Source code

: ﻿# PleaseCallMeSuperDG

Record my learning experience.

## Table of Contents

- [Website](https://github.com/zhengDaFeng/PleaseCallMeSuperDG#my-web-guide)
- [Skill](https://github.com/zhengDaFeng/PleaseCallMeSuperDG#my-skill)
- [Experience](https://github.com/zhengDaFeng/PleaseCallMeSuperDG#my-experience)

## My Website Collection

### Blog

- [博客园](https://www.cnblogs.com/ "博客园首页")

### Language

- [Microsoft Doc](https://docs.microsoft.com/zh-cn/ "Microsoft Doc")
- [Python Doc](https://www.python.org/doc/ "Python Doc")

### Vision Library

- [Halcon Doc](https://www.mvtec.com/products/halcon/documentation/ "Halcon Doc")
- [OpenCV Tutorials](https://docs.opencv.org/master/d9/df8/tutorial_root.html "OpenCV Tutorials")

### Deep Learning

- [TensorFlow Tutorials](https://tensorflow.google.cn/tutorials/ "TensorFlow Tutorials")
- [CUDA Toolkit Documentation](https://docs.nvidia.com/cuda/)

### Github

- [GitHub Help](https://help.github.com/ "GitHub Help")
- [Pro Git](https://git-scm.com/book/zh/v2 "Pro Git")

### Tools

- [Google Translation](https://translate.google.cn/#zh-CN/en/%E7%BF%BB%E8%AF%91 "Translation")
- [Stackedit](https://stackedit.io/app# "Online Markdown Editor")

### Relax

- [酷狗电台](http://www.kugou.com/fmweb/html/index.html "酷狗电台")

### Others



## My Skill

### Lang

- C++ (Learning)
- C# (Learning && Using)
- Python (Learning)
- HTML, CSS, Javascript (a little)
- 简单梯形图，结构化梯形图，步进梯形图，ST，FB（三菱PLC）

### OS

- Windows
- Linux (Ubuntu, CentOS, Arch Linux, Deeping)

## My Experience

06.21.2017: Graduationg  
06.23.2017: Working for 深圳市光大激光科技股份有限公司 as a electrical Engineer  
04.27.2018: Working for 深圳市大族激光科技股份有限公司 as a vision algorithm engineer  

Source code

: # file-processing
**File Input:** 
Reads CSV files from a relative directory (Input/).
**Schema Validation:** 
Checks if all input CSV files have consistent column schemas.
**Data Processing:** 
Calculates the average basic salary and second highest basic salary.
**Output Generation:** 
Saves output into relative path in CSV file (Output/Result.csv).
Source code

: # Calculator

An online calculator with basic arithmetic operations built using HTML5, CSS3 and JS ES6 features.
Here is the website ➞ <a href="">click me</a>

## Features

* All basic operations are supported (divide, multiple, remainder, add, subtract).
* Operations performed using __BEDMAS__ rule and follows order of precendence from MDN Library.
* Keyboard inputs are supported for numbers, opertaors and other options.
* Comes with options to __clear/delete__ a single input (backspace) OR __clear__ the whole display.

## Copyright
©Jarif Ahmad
#####
- **WORK TO BE COMPLETED**
Every line above holding the string "files" should be listed.

- **SOLUTION TO THE EXERCISE**
Reads CSV files from a relative directory (Input/).
Checks if all input CSV files have consistent column schemas.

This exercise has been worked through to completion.